PROBLEM TO SOLVE. Among the records below, find the lines with the word "under" and copy them.

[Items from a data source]
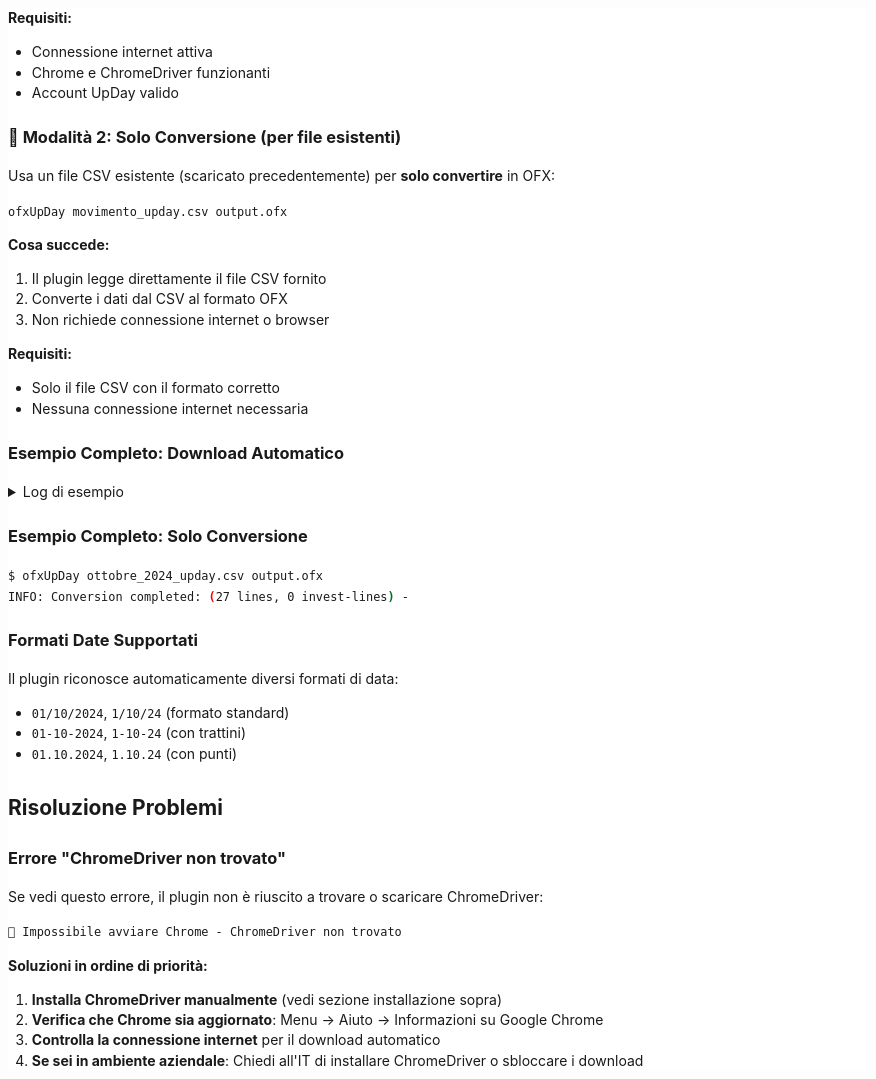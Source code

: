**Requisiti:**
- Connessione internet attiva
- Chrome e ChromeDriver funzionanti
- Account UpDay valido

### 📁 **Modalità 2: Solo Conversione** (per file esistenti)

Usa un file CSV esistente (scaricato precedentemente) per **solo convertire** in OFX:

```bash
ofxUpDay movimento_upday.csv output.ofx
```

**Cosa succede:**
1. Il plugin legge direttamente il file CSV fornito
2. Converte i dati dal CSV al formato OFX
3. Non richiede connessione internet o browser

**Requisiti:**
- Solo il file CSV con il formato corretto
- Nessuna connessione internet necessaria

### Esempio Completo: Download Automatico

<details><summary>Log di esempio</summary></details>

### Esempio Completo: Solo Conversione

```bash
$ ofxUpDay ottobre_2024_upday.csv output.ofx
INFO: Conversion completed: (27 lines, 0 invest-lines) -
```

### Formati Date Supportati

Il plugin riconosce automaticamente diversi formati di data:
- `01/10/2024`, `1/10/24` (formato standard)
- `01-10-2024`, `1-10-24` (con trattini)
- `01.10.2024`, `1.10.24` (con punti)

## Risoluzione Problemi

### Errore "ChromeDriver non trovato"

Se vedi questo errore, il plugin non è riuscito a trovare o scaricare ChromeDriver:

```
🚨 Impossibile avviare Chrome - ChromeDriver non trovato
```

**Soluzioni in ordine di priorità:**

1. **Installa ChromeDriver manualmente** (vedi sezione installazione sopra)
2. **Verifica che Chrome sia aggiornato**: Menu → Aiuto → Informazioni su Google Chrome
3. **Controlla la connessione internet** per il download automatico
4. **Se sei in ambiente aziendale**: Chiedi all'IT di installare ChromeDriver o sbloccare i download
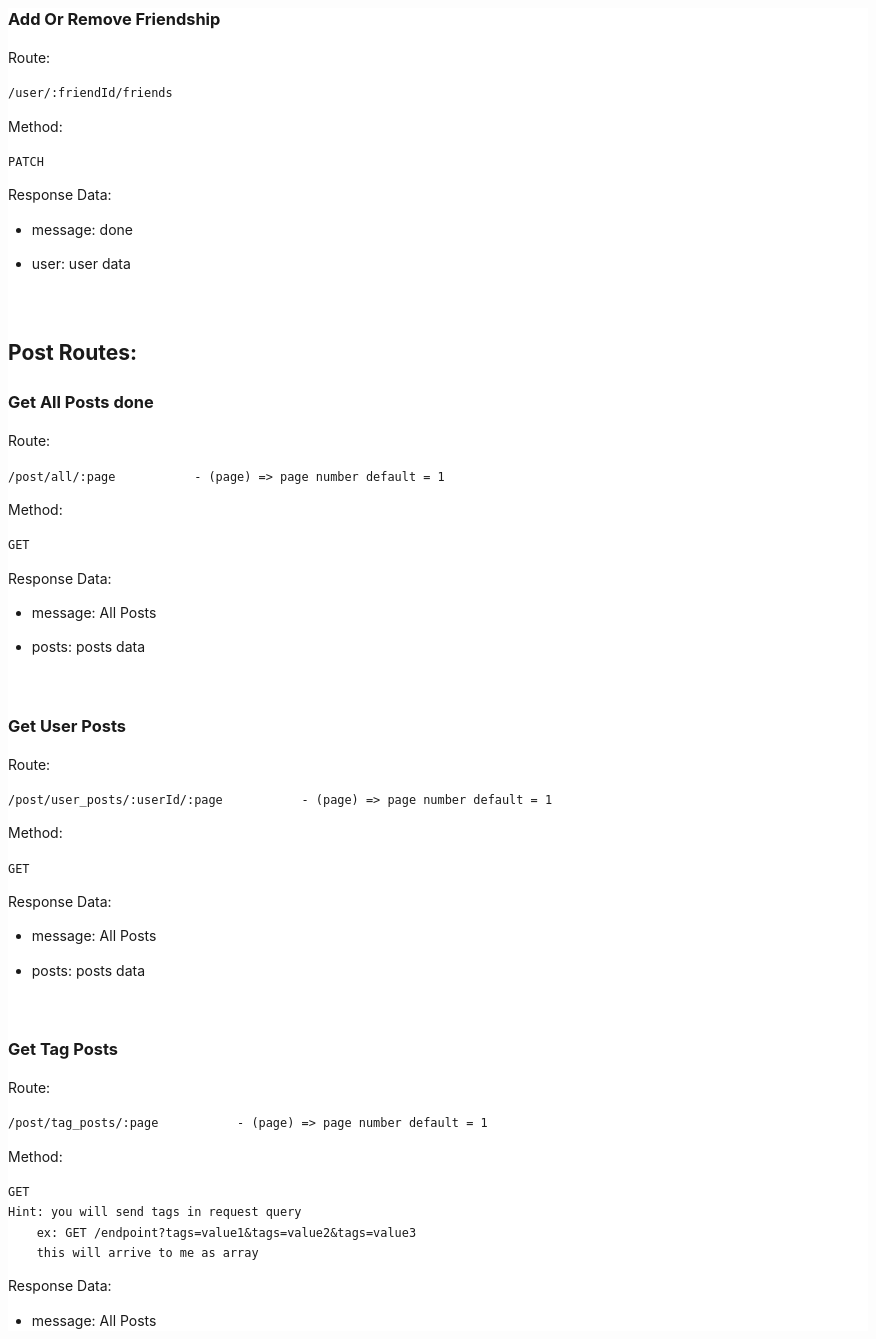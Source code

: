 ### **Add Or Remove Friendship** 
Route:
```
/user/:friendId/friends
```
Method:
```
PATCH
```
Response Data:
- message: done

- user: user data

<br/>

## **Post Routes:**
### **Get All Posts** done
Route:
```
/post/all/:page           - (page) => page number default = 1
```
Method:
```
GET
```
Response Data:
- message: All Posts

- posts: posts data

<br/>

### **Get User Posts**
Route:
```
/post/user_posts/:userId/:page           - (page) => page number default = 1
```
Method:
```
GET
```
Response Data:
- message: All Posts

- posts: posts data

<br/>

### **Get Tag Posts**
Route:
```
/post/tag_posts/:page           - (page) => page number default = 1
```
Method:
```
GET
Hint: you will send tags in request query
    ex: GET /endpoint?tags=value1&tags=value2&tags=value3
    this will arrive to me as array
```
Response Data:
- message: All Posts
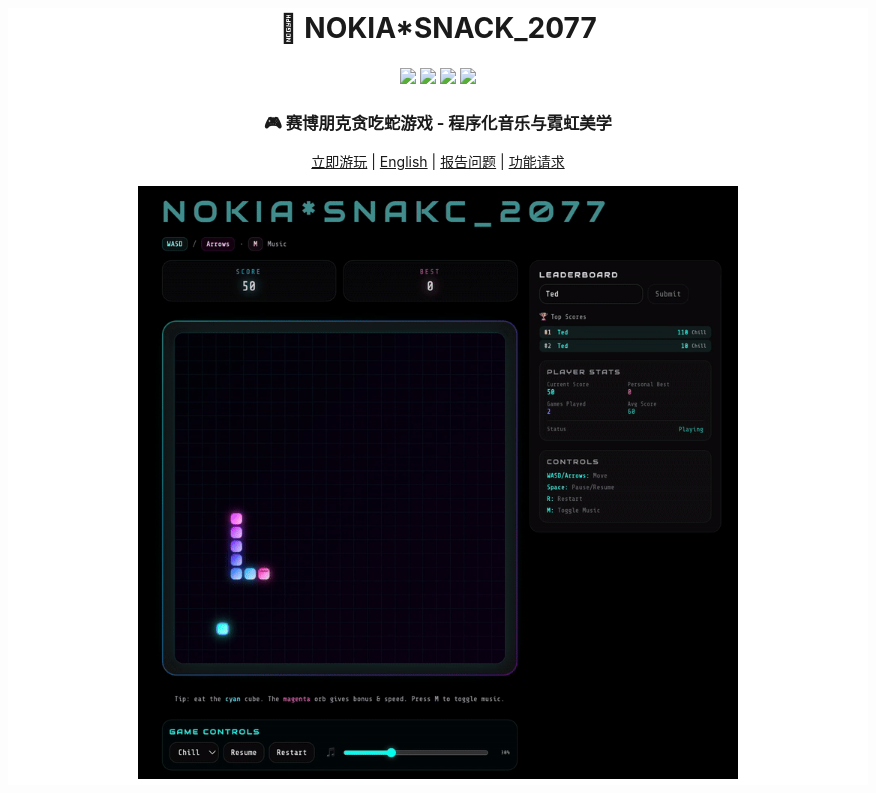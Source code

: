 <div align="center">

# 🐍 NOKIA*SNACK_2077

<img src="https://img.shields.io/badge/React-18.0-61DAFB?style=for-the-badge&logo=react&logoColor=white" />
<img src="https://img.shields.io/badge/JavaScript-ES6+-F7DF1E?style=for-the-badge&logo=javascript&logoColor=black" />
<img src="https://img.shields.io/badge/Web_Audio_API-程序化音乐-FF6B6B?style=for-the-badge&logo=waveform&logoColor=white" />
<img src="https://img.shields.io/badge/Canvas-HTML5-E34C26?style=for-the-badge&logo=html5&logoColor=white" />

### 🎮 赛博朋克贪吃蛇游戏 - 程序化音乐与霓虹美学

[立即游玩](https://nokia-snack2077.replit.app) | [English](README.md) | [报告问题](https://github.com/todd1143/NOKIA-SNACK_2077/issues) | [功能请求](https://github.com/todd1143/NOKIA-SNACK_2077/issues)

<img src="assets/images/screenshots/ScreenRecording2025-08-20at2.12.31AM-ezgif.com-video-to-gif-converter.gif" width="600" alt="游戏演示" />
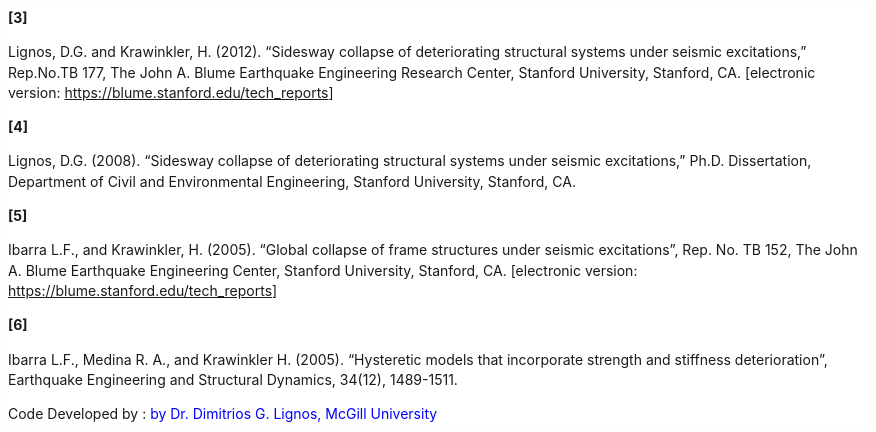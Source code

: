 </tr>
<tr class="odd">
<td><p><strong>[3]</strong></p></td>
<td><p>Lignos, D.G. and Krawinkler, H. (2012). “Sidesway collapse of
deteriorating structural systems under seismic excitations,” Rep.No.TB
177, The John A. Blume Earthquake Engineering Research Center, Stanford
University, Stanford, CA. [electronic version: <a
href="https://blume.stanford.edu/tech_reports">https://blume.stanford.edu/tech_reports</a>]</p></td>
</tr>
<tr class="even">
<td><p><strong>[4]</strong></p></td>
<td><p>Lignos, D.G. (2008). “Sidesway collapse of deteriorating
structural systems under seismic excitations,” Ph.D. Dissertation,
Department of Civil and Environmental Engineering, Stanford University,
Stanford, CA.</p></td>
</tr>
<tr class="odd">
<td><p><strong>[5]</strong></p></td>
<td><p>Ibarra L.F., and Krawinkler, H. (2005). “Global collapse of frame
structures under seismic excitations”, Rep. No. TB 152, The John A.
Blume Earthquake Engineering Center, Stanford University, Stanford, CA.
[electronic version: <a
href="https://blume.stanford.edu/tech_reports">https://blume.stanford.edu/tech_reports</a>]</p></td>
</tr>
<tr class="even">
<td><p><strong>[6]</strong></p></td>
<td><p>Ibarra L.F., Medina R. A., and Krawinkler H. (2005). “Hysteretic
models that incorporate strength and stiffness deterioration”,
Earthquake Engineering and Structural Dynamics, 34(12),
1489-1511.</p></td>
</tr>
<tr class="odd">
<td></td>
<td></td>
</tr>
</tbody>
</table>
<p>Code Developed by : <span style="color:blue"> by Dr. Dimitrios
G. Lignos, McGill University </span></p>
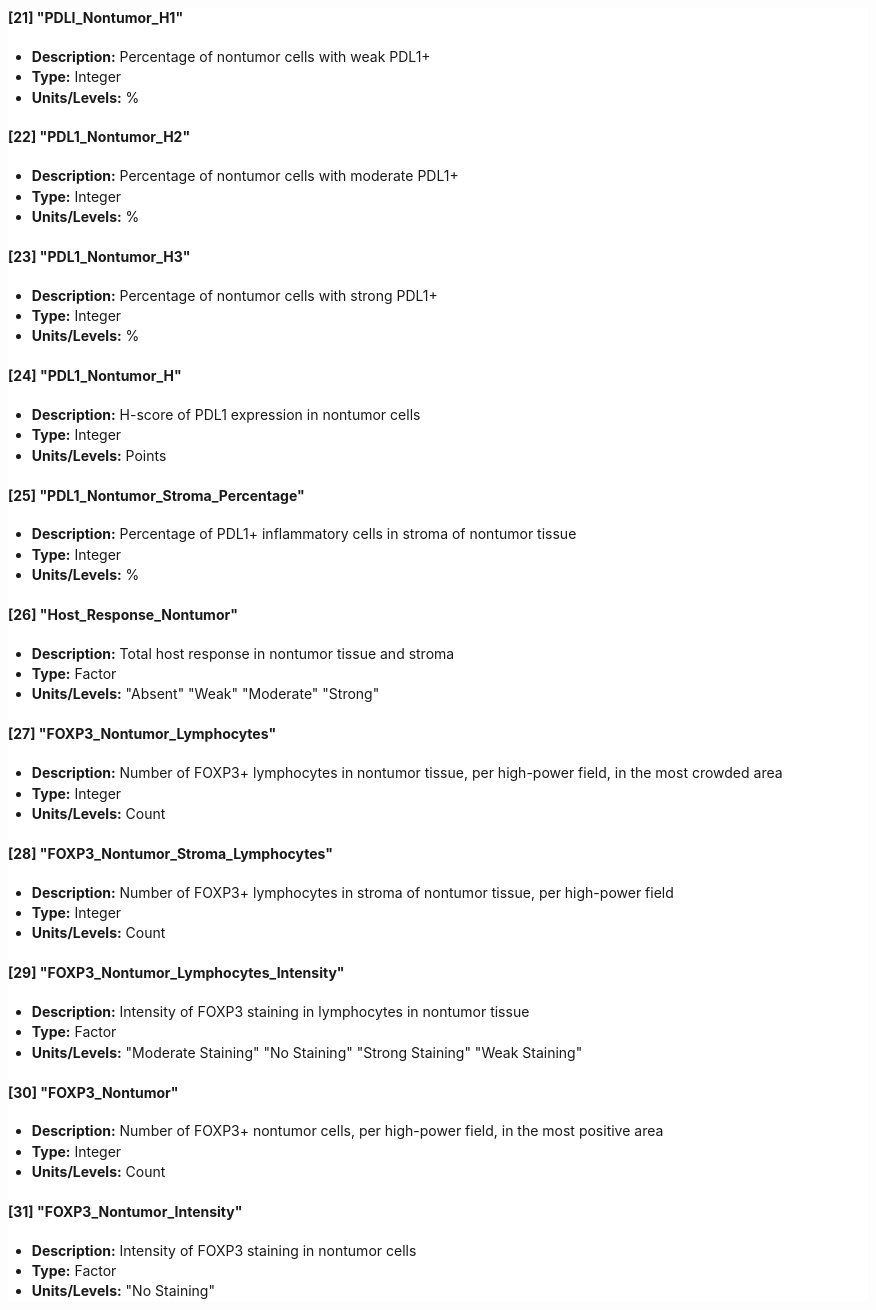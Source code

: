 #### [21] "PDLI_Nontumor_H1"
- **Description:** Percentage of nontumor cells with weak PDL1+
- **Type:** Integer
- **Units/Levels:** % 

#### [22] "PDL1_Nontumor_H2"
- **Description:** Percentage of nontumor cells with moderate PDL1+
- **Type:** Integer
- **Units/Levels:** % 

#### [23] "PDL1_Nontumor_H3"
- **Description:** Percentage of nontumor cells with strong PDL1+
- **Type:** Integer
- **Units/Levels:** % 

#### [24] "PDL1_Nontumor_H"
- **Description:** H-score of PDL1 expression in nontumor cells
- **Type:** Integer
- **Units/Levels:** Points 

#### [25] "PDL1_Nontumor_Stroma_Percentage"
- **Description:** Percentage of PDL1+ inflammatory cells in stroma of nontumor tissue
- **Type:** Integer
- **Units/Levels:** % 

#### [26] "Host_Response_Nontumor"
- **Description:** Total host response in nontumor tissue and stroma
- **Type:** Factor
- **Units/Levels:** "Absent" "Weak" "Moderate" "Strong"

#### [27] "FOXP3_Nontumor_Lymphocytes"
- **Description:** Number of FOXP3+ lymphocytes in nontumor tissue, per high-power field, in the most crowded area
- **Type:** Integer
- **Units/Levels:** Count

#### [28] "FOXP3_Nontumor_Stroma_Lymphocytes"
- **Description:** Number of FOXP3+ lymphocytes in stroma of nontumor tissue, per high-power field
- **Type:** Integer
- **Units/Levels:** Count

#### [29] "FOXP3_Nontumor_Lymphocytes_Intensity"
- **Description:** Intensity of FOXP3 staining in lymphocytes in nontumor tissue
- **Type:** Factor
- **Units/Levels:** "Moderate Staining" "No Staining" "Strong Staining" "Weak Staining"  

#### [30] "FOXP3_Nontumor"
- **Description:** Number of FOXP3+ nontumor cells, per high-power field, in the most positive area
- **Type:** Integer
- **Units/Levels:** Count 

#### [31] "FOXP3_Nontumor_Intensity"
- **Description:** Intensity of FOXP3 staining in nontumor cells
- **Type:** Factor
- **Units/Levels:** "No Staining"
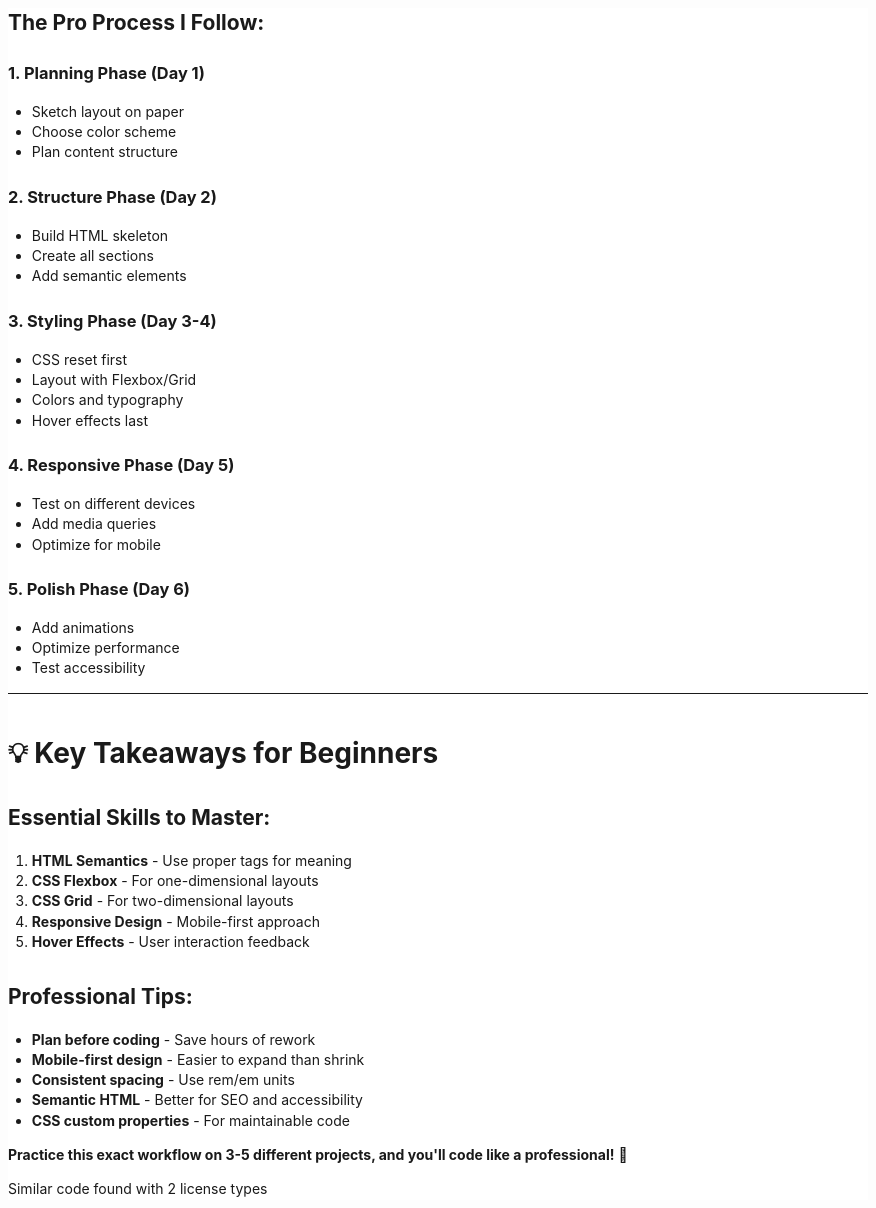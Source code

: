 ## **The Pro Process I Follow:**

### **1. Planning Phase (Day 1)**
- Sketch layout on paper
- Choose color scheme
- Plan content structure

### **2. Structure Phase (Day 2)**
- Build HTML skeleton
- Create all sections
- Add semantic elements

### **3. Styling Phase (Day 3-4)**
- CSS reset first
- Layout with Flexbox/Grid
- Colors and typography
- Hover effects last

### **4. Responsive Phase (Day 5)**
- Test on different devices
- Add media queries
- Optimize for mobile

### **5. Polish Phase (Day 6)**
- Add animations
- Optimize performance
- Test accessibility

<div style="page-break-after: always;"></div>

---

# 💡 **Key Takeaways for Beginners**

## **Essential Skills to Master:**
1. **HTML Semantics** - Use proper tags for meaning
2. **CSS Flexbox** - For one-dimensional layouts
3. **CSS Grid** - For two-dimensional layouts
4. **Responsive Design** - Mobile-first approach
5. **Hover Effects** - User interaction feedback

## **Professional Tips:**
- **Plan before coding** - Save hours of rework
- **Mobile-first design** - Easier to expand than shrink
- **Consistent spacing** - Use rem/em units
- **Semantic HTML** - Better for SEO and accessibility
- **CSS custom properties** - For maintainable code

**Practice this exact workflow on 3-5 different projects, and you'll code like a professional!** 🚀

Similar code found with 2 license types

EXERCISE OUTPUT.
deteriorating structural systems under seismic excitations,” Rep.No.TB
structural systems under seismic excitations,” Ph.D. Dissertation,
structures under seismic excitations”, Rep. No. TB 152, The John A.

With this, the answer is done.